• [What is needed]: Read through the listing and copy every line that contains the word "tripId".

• [Exercise inputs]:
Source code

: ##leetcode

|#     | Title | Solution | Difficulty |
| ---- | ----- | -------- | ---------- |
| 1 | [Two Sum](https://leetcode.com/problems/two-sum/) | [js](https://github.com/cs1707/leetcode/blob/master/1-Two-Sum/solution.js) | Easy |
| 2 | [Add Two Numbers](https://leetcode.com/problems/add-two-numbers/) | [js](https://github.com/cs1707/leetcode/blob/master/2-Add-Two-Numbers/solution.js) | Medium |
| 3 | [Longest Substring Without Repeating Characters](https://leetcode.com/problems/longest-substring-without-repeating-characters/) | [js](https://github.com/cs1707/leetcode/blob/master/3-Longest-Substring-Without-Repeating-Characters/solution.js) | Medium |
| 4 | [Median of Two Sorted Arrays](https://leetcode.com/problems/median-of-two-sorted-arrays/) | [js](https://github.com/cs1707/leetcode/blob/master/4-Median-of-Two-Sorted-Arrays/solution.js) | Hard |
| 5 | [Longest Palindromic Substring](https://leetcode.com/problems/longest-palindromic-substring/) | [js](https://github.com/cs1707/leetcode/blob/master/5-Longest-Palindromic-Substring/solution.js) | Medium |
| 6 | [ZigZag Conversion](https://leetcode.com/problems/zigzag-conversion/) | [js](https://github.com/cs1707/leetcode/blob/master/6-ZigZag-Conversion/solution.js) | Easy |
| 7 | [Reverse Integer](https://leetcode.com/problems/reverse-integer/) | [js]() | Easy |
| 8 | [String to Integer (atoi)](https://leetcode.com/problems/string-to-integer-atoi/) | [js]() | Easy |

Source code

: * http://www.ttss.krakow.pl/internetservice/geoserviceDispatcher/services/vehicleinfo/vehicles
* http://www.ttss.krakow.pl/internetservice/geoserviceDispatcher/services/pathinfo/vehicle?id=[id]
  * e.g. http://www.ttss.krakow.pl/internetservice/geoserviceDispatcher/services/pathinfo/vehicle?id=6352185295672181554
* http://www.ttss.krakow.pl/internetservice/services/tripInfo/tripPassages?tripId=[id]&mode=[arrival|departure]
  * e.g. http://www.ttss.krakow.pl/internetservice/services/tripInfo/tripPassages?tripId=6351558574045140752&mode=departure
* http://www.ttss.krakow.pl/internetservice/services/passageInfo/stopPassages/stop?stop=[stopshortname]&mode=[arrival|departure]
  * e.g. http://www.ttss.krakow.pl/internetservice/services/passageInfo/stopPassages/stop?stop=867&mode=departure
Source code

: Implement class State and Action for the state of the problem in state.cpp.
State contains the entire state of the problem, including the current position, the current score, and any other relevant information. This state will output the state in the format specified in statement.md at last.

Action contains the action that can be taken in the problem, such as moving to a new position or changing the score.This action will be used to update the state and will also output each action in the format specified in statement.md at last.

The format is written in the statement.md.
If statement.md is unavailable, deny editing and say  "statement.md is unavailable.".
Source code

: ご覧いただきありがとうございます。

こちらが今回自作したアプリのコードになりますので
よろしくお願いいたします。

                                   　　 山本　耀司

• [Answer for the task]:
* http://www.ttss.krakow.pl/internetservice/services/tripInfo/tripPassages?tripId=[id]&mode=[arrival|departure]
  * e.g. http://www.ttss.krakow.pl/internetservice/services/tripInfo/tripPassages?tripId=6351558574045140752&mode=departure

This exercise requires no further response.